The Hunger Games, a young adult book published in 2008, focuses on the experiences of 16-year-old heroine Katniss Everdeen as she faces death in a gladiatorial arena in the futuristic country of Panem. Many of the dystopian novel’s central themes revolve around the conflict between survival and humanity and reveal how freedom of choice offers the possibility of defiance within a cruel and totalitarian regime. Of particular note is the way the author, Suzanne Collins, gives razor-sharp focus to the invasive and corrupting qualities of reality television and technology.

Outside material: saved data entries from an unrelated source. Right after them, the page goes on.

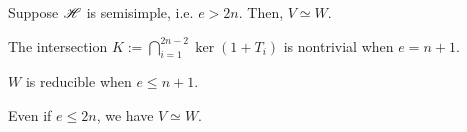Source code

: \documentclass{amsart}
\begin{document}
{\color{olive}
  \begin{proposition}
    Suppose $\mathscr{H}$ is semisimple, i.e. $e > 2n$.
    Then, $V \simeq W$.
  \end{proposition}
}

{\color{red}
\begin{proposition}
  The intersection $K := \bigcap_{i = 1}^{2n - 2} \ker (1 + T_i)$ is nontrivial when $e = n + 1$.
\end{proposition}
\begin{proposition}
  $W$ is reducible when $e \leq n + 1$.
\end{proposition}
\begin{proposition}
  Even if $e \leq 2n$, we have $V \simeq W$.
\end{proposition}
}
\end{document}
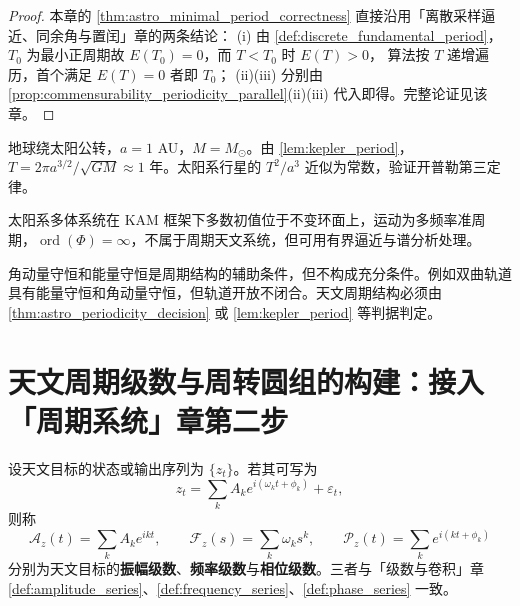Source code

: \begin{proof}
本章的 \cref{thm:astro_minimal_period_correctness} 直接沿用「离散采样逼近、同余角与置闰」章的两条结论：
(i) 由 \cref{def:discrete_fundamental_period}，$T_0$ 为最小正周期故 $E(T_0)=0$，而 $T<T_0$ 时 $E(T)>0$，
算法按 $T$ 递增遍历，首个满足 $E(T)=0$ 者即 $T_0$；
(ii)(iii) 分别由 \cref{prop:commensurability_periodicity_parallel}(ii)(iii) 代入即得。完整论证见该章。
\end{proof}

\begin{example}[开普勒轨道周期判定实例]\label{ex:astro_kepler_period}
地球绕太阳公转，\(a=1\) AU，\(M=M_\odot\)。由 \cref{lem:kepler_period}，\(T=2\pi a^{3/2}/\sqrt{GM}\approx1\) 年。太阳系行星的 \(T^2/a^3\) 近似为常数，验证开普勒第三定律。
\end{example}

\begin{example}[多体系统的准周期判定]\label{ex:astro_nbody_quasiperiodic}
太阳系多体系统在 KAM 框架下多数初值位于不变环面上，运动为多频率准周期，\(\operatorname{ord}(\Phi)=\infty\)，不属于周期天文系统，但可用有界逼近与谱分析处理。
\end{example}

\begin{remark}[守恒量不保证周期]\label{rem:astro_invariant_not_period}
角动量守恒和能量守恒是周期结构的辅助条件，但不构成充分条件。例如双曲轨道具有能量守恒和角动量守恒，但轨道开放不闭合。天文周期结构必须由 \cref{thm:astro_periodicity_decision} 或 \cref{lem:kepler_period} 等判据判定。
\end{remark}

\section{天文周期级数与周转圆组的构建：接入「周期系统」章第二步}
\label{sec:astro_series_construction}

\begin{definition}\label{def:astro_series}
设天文目标的状态或输出序列为 \(\{z_t\}\)。若其可写为
\[
z_t=\sum_k A_k e^{i(\omega_k t+\phi_k)}+\varepsilon_t,
\]
则称
\[
\mathcal A_z(t)=\sum_k A_k e^{ikt},\qquad
\mathcal F_z(s)=\sum_k \omega_k s^k,\qquad
\mathcal P_z(t)=\sum_k e^{i(kt+\phi_k)}
\]
分别为天文目标的\textbf{振幅级数}、\textbf{频率级数}与\textbf{相位级数}。三者与「级数与卷积」章 \cref{def:amplitude_series}、\cref{def:frequency_series}、\cref{def:phase_series} 一致。
\end{definition}

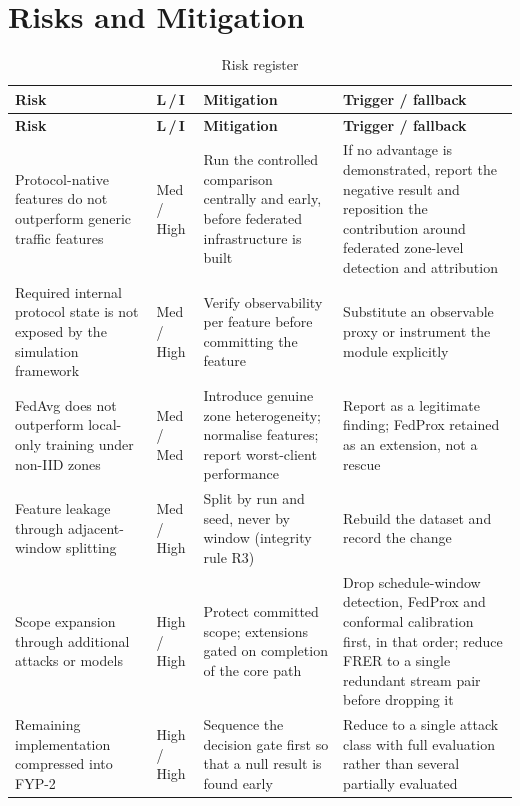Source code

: \section{Risks and Mitigation}

\begin{longtable}{p{} p{} p{} p{}}
\caption{Risk register}\\
\toprule
\textbf{Risk} & \textbf{L\,/\,I} & \textbf{Mitigation} & \textbf{Trigger / fallback} \\
\midrule
\endfirsthead
\toprule
\textbf{Risk} & \textbf{L\,/\,I} & \textbf{Mitigation} & \textbf{Trigger / fallback} \\
\midrule
\endhead
Protocol-native features do not outperform generic traffic features &
Med / High &
Run the controlled comparison centrally and early, before federated infrastructure is
built &
If no advantage is demonstrated, report the negative result and reposition the
contribution around federated zone-level detection and attribution \\
\addlinespace
Required internal protocol state is not exposed by the simulation framework &
Med / High &
Verify observability per feature before committing the feature &
Substitute an observable proxy or instrument the module explicitly \\
\addlinespace
FedAvg does not outperform local-only training under non-IID zones &
Med / Med &
Introduce genuine zone heterogeneity; normalise features; report worst-client
performance &
Report as a legitimate finding; FedProx retained as an extension, not a rescue \\
\addlinespace
Feature leakage through adjacent-window splitting &
Med / High &
Split by run and seed, never by window (integrity rule R3) &
Rebuild the dataset and record the change \\
\addlinespace
Scope expansion through additional attacks or models &
High / High &
Protect committed scope; extensions gated on completion of the core path &
Drop schedule-window detection, FedProx and conformal calibration first, in that
order; reduce FRER to a single redundant stream pair before dropping it \\
\addlinespace
Remaining implementation compressed into FYP-2 &
High / High &
Sequence the decision gate first so that a null result is found early &
Reduce to a single attack class with full evaluation rather than several partially
evaluated \\
\bottomrule
\end{longtable}

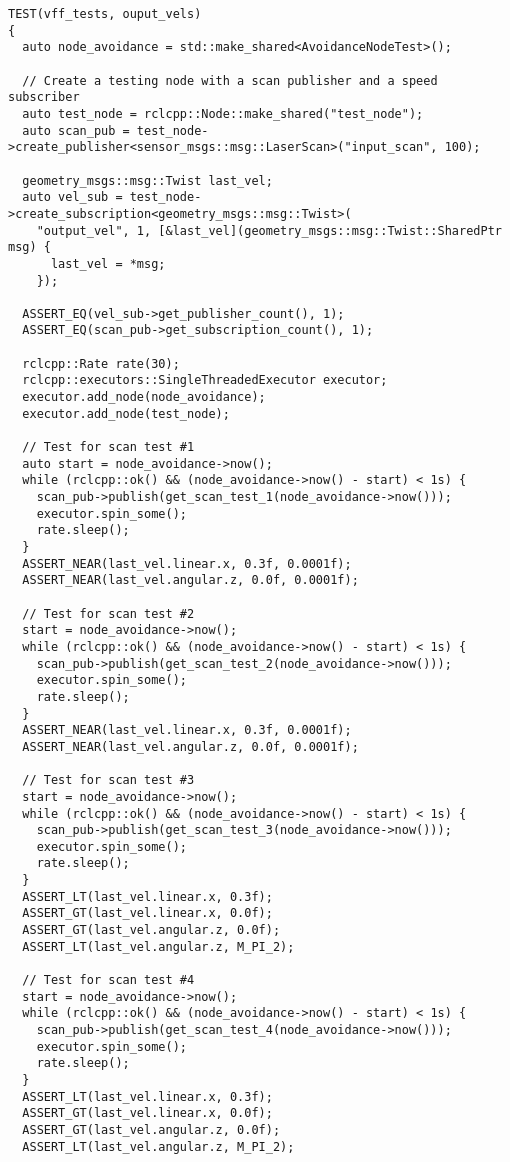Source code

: \begin{tcolorbox}[sharp corners, colframe=gray!80, colback=LightGray, left=0pt, top=0pt, bottom=0pt, title=\texttt{br2\_vff\_avoidance/tests/vff\_test.cpp}]
\begin{verbatim}
TEST(vff_tests, ouput_vels)
{
  auto node_avoidance = std::make_shared<AvoidanceNodeTest>();

  // Create a testing node with a scan publisher and a speed subscriber
  auto test_node = rclcpp::Node::make_shared("test_node");
  auto scan_pub = test_node->create_publisher<sensor_msgs::msg::LaserScan>("input_scan", 100);

  geometry_msgs::msg::Twist last_vel;
  auto vel_sub = test_node->create_subscription<geometry_msgs::msg::Twist>(
    "output_vel", 1, [&last_vel](geometry_msgs::msg::Twist::SharedPtr msg) {
      last_vel = *msg;
    });

  ASSERT_EQ(vel_sub->get_publisher_count(), 1);
  ASSERT_EQ(scan_pub->get_subscription_count(), 1);

  rclcpp::Rate rate(30);
  rclcpp::executors::SingleThreadedExecutor executor;
  executor.add_node(node_avoidance);
  executor.add_node(test_node);

  // Test for scan test #1
  auto start = node_avoidance->now();
  while (rclcpp::ok() && (node_avoidance->now() - start) < 1s) {
    scan_pub->publish(get_scan_test_1(node_avoidance->now()));
    executor.spin_some();
    rate.sleep();
  }
  ASSERT_NEAR(last_vel.linear.x, 0.3f, 0.0001f);
  ASSERT_NEAR(last_vel.angular.z, 0.0f, 0.0001f);

  // Test for scan test #2
  start = node_avoidance->now();
  while (rclcpp::ok() && (node_avoidance->now() - start) < 1s) {
    scan_pub->publish(get_scan_test_2(node_avoidance->now()));
    executor.spin_some();
    rate.sleep();
  }
  ASSERT_NEAR(last_vel.linear.x, 0.3f, 0.0001f);
  ASSERT_NEAR(last_vel.angular.z, 0.0f, 0.0001f);

  // Test for scan test #3
  start = node_avoidance->now();
  while (rclcpp::ok() && (node_avoidance->now() - start) < 1s) {
    scan_pub->publish(get_scan_test_3(node_avoidance->now()));
    executor.spin_some();
    rate.sleep();
  }
  ASSERT_LT(last_vel.linear.x, 0.3f);
  ASSERT_GT(last_vel.linear.x, 0.0f);
  ASSERT_GT(last_vel.angular.z, 0.0f);
  ASSERT_LT(last_vel.angular.z, M_PI_2);

  // Test for scan test #4
  start = node_avoidance->now();
  while (rclcpp::ok() && (node_avoidance->now() - start) < 1s) {
    scan_pub->publish(get_scan_test_4(node_avoidance->now()));
    executor.spin_some();
    rate.sleep();
  }
  ASSERT_LT(last_vel.linear.x, 0.3f);
  ASSERT_GT(last_vel.linear.x, 0.0f);
  ASSERT_GT(last_vel.angular.z, 0.0f);
  ASSERT_LT(last_vel.angular.z, M_PI_2);


\end{verbatim}
\end{tcolorbox}
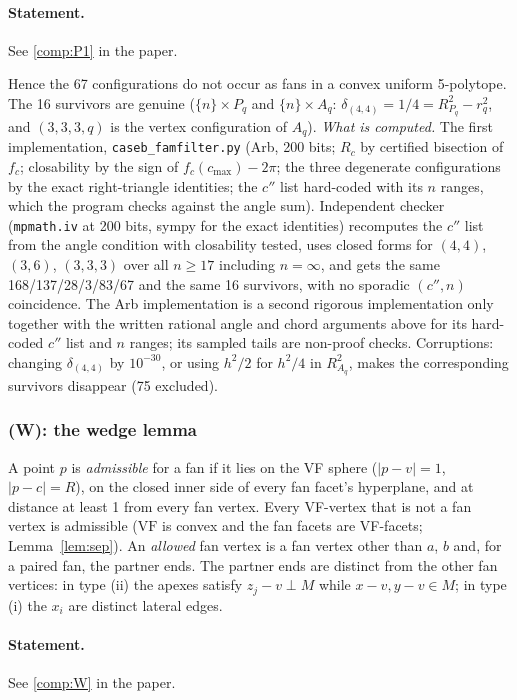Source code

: \documentclass[11pt]{article}
\theoremstyle{definition}
\theoremstyle{remark}
\newcommand{\VF}{\mathrm{VF}}
\newcommand{\file}[1]{\path{#1}}
\begin{document}
\setcounter{theorem}{10}
\paragraph{Statement.} See \ref{comp:P1} in the paper.


\noindent Hence the 67 configurations do not occur as fans in a convex
uniform 5-polytope. The 16 survivors are genuine ($\{n\}\times P_q$ and
$\{n\}\times A_q$: $\delta_{(4,4)}=1/4=R_{P_q}^2-r_q^2$, and $(3,3,3,q)$ is the
vertex configuration of $A_q$). \emph{What is computed.} The first implementation,
\texttt{caseb\_famfilter.py} (Arb, 200 bits; $R_c$ by certified bisection
of $f_c$; closability by the sign of $f_c(c_{\max})-2\pi$; the three
degenerate configurations by the exact right-triangle identities; the $c''$
list hard-coded with its $n$ ranges, which the program checks against the
angle sum). Independent checker \file{checks/check_caseb/p1check.py}
(\texttt{mpmath.iv} at 200 bits, sympy for the exact identities) recomputes
the $c''$ list from the angle condition with closability tested, uses
closed forms for $(4,4)$, $(3,6)$, $(3,3,3)$ over all $n\ge17$ including
$n=\infty$, and gets the same 168/137/28/3/83/67 and the same 16
survivors, with no sporadic $(c'',n)$ coincidence. The Arb implementation is a
second rigorous implementation only together with the written rational
angle and chord arguments above for its hard-coded $c''$ list and $n$
ranges; its sampled tails are non-proof checks. Corruptions: changing
$\delta_{(4,4)}$ by $10^{-30}$, or using $h^2/2$ for $h^2/4$ in $R_{A_q}^2$, makes
the corresponding survivors disappear (75 excluded).
\subsubsection{(W): the wedge lemma}\label{sec:W}

A point $p$ is \emph{admissible} for a fan if it lies on the VF sphere
($|p-v|=1$, $|p-c|=R$), on the closed inner side of every fan facet's
hyperplane, and at distance at least 1 from every fan vertex. Every
VF-vertex that is not a fan vertex is admissible ($\VF$ is convex and the
fan facets are VF-facets; Lemma~\ref{lem:sep}). An \emph{allowed} fan
vertex is a fan vertex other than $a$, $b$ and, for a paired fan, the
partner ends. The partner ends are distinct from the other fan vertices: in
type (ii) the apexes satisfy $z_j-v\perp M$ while $x-v,y-v\in M$; in type (i) the $x_i$ are distinct
lateral edges.

\setcounter{theorem}{11}
\paragraph{Statement.} See \ref{comp:W} in the paper.
\end{document}
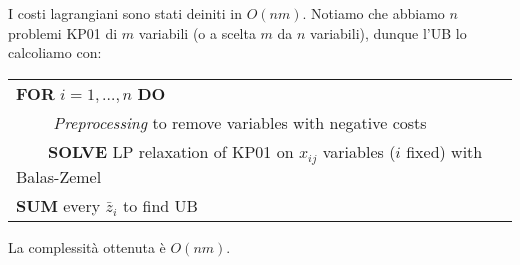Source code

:\documentclass[11pt]{book}
\begin{document}
I costi lagrangiani sono stati deiniti in $O(nm)$. Notiamo che
abbiamo $n$ problemi KP01 di $m$ variabili (o a scelta $m$ da $n$
variabili), dunque l'UB lo calcoliamo con:

\vspace{20pt}
\begin{tabular}{l}
\textbf{FOR} $i=1,\dots,n$ \textbf{DO}\\
$\qquad$ \textit{Preprocessing} to remove variables with negative costs\\
$\qquad$\textbf{SOLVE} LP relaxation of KP01 on $x_{ij}$ variables
($i$ fixed) with Balas-Zemel\\
\textbf{SUM} every $\bar{z}_i$ to find UB
\end{tabular}
\vspace{20pt}

La complessit\`a ottenuta \`e $O(nm)$.
\end{document}
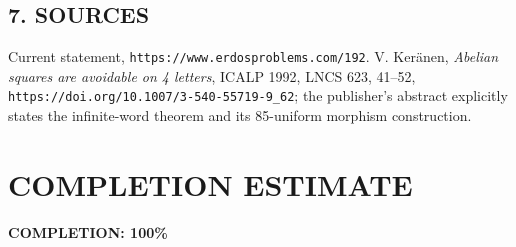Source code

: \subsection*{7. SOURCES}
Current statement, \texttt{https://www.erdosproblems.com/192}. V. Ker\"anen, \emph{Abelian squares are avoidable on 4 letters}, ICALP 1992, LNCS 623, 41--52, \texttt{https://doi.org/10.1007/3-540-55719-9\_62}; the publisher's abstract explicitly states the infinite-word theorem and its 85-uniform morphism construction.
\section{COMPLETION ESTIMATE}
\textbf{COMPLETION: 100\%}
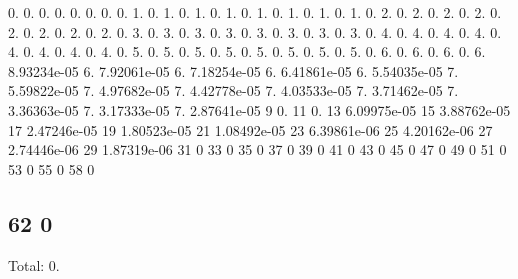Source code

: 0. 0. 0. 0. 0. 0. 0. 0. 1. 0. 1. 0. 1. 0. 1. 0. 1. 0. 1. 0. 1. 0. 1. 0. 2. 0. 2. 0. 2. 0. 2. 0. 2. 0. 2. 0. 2. 0. 2. 0. 3. 0. 3. 0. 3. 0. 3. 0. 3. 0. 3. 0. 3. 0. 3. 0. 4. 0. 4. 0. 4. 0. 4. 0. 4. 0. 4. 0. 4. 0. 4. 0. 5. 0. 5. 0. 5. 0. 5. 0. 5. 0. 5. 0. 5. 0. 5. 0. 6. 0. 6. 0. 6. 0. 6. 8.\+93234e-\/05 6. 7.\+92061e-\/05 6. 7.\+18254e-\/05 6. 6.\+41861e-\/05 6. 5.\+54035e-\/05 7. 5.\+59822e-\/05 7. 4.\+97682e-\/05 7. 4.\+42778e-\/05 7. 4.\+03533e-\/05 7. 3.\+71462e-\/05 7. 3.\+36363e-\/05 7. 3.\+17333e-\/05 7. 2.\+87641e-\/05 9 0. 11 0. 13 6.\+09975e-\/05 15 3.\+88762e-\/05 17 2.\+47246e-\/05 19 1.\+80523e-\/05 21 1.\+08492e-\/05 23 6.\+39861e-\/06 25 4.\+20162e-\/06 27 2.\+74446e-\/06 29 1.\+87319e-\/06 31 0 33 0 35 0 37 0 39 0 41 0 43 0 45 0 47 0 49 0 51 0 53 0 55 0 58 0 \subsection*{62 0 }

Total\+: 0. 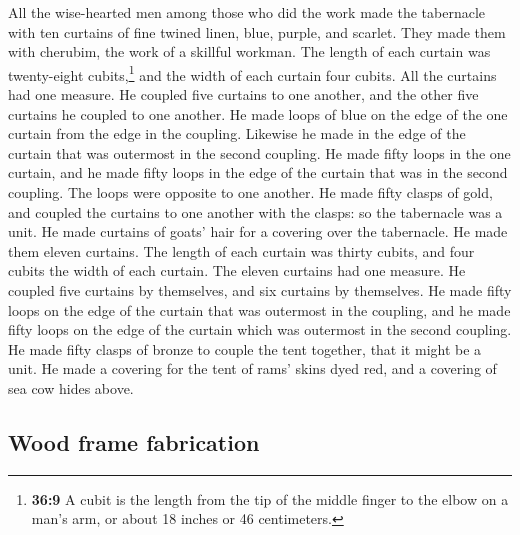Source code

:  All the wise-hearted men among those who did the work
made the tabernacle with ten curtains of fine twined linen, blue,
purple, and scarlet. They made them with cherubim, the work of a
skillful workman.  The length of each curtain was
twenty-eight cubits,\footnote{\textbf{36:9} A cubit is the length from
  the tip of the middle finger to the elbow on a man's arm, or about 18
  inches or 46 centimeters.} and the width of each curtain four cubits.
All the curtains had one measure.  He coupled five
curtains to one another, and the other five curtains he coupled to one
another.  He made loops of blue on the edge of the one
curtain from the edge in the coupling. Likewise he made in the edge of
the curtain that was outermost in the second coupling. 
He made fifty loops in the one curtain, and he made fifty loops in the
edge of the curtain that was in the second coupling. The loops were
opposite to one another.  He made fifty clasps of gold,
and coupled the curtains to one another with the clasps: so the
tabernacle was a unit.  He made curtains of goats' hair
for a covering over the tabernacle. He made them eleven curtains.
 The length of each curtain was thirty cubits, and four
cubits the width of each curtain. The eleven curtains had one measure.
 He coupled five curtains by themselves, and six curtains
by themselves.  He made fifty loops on the edge of the
curtain that was outermost in the coupling, and he made fifty loops on
the edge of the curtain which was outermost in the second coupling.
 He made fifty clasps of bronze to couple the tent
together, that it might be a unit.  He made a covering
for the tent of rams' skins dyed red, and a covering of sea cow hides
above.

\hypertarget{wood-frame-fabrication}{%
\subsection{Wood frame fabrication}\label{wood-frame-fabrication}}

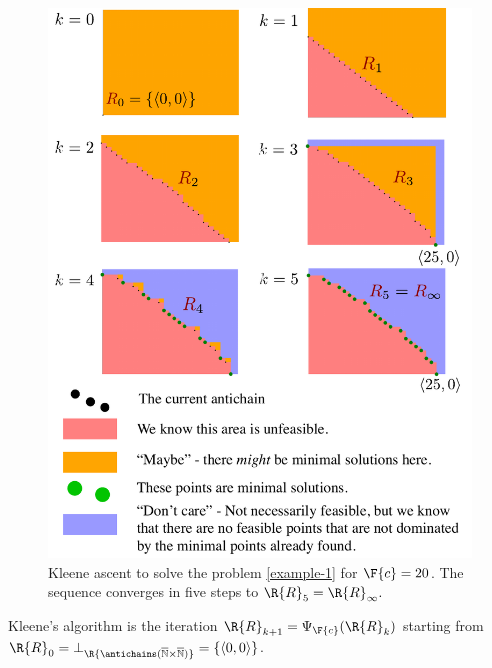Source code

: \begin{figure}
\begin{centering}
\includegraphics[bb=0bp 0bp 458bp 621bp,clip,scale=0.5]{papers/arxiv_submission_v6/gmcdptro_example20.pdf}
\par\end{centering}
\caption{\label{fig:example24}Kleene ascent to solve the problem \eqref{example-1}
for $\F{c}=20$. The sequence converges in five steps to $\R{R}_{5}=\R{R}_{\infty}.$ }
\end{figure}

\noindent Kleene's algorithm is the iteration $\R{R}_{k+1}=\Psi_{\F{c}}(\R{R}_{k})$
starting from $\R{R}_{0}=\bot_{\R{\antichains(\overline{\mathbb{N}}\times\overline{\mathbb{N}})}}=\{\left\langle 0,0\right\rangle \}$.

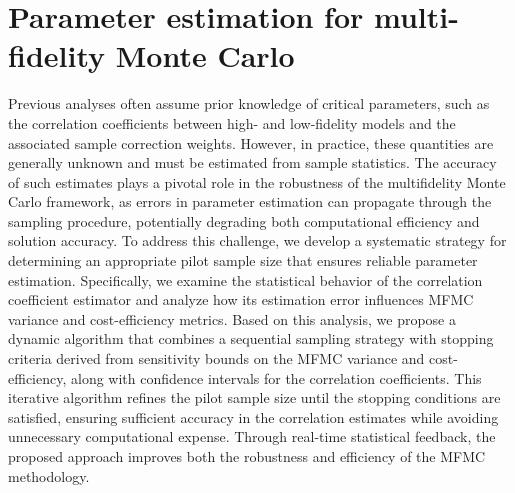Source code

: \section{Parameter estimation for multi-fidelity Monte Carlo}\label{sec:Parameter_Estimation}

Previous analyses often assume prior knowledge of critical parameters, such as the correlation coefficients between high- and low-fidelity models and the associated sample correction weights. However, in practice,  these quantities are generally unknown and must be estimated from sample statistics. The accuracy of such estimates plays a pivotal role in the robustness of the multifidelity Monte Carlo framework, as errors in parameter estimation can propagate through the sampling procedure, potentially degrading both computational efficiency and solution accuracy. To address this challenge, we develop a systematic strategy for determining an appropriate pilot sample size that ensures reliable parameter estimation. Specifically, we examine the statistical behavior of the correlation coefficient estimator and analyze how its estimation error influences MFMC variance and cost-efficiency metrics. Based on this analysis, we propose a dynamic algorithm that combines a sequential sampling strategy \cite{La:2001,Wa:1947} with stopping criteria derived from sensitivity bounds on the MFMC variance and cost-efficiency, along with confidence intervals for the correlation coefficients. This iterative algorithm refines the pilot sample size until the stopping conditions are satisfied, ensuring sufficient accuracy in the correlation estimates while avoiding unnecessary computational expense.  Through real-time statistical feedback, the proposed approach improves both the robustness and efficiency of the MFMC methodology.

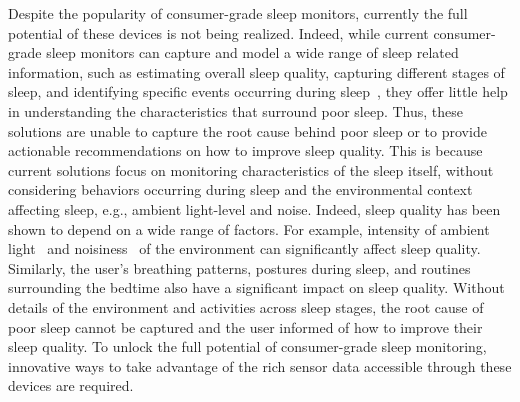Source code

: Despite the popularity of consumer-grade sleep monitors, currently the full potential of these devices is not being realized. Indeed, while current consumer-grade sleep monitors can capture and model a wide range of sleep related information, such as estimating overall sleep quality, capturing different stages of sleep, and identifying specific events occurring during
sleep~\cite{kay2012lullaby,zhang2013real,sleepmonitor}, they offer little help in understanding the characteristics that surround poor sleep. Thus, these solutions are unable to capture the root cause behind poor sleep or to provide {actionable} recommendations on how to improve sleep quality. This is because current solutions focus on monitoring characteristics of the sleep itself, without considering behaviors occurring during sleep and the environmental context affecting sleep, e.g., ambient light-level and noise. Indeed, sleep quality has been shown to depend on a wide range of factors. For example, intensity of ambient light~\cite{hood04determinants} and noisiness~\cite{muzet2007environmental} of the environment can significantly affect sleep quality. Similarly, the user's breathing patterns, postures during sleep, and routines surrounding the bedtime also have a significant impact on sleep quality. Without details of the environment and activities across sleep stages, the root cause of poor sleep cannot be captured and the user informed of how to improve their sleep quality. To unlock the full potential of consumer-grade sleep monitoring, innovative ways to take advantage of the rich sensor data accessible through these devices are required.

Although it is a work of fiction, the novel mirrors our own society in a way that is fascinating and disturbing.
The Hunger Games is the first book in Collins’s trilogy that follows Everdeen in her struggles to fight for freedom in a country ruled by a tyrannical government. (2009’s Catching Fire and 2010’s Mockingjay complete the triology.) Panem has arisen from the ashes of a post-apocalyptic North America destroyed by floods and other natural disasters. The country is divided into poor districts that serve and are tightly controlled by a totalitarian government seated in the wealthy, technology-centered Capitol. The Hunger Games, deadly gladiatorial contests, are mandated by the government as a means of oppressing the residents of the districts: Each year, two children from each district are selected as tributes to enter an arena and fight to the death, reminding the districts of the Capitol’s power and control over their lives.
Collins has said that the book was partly inspired by channel surfing on television. While flipping between a program with footage from the invasion of Iraq and a program depicting contestants in a TV reality show, she found the two concepts begin to “blur in this very unsettling way.” Other touchstones Collins relied upon in creating the book include the Greek myth of Theseus, a story that informs Katniss’s character, and the Roman gladiatorial games, which clearly provided a foundation for the novel’s Hunger Games.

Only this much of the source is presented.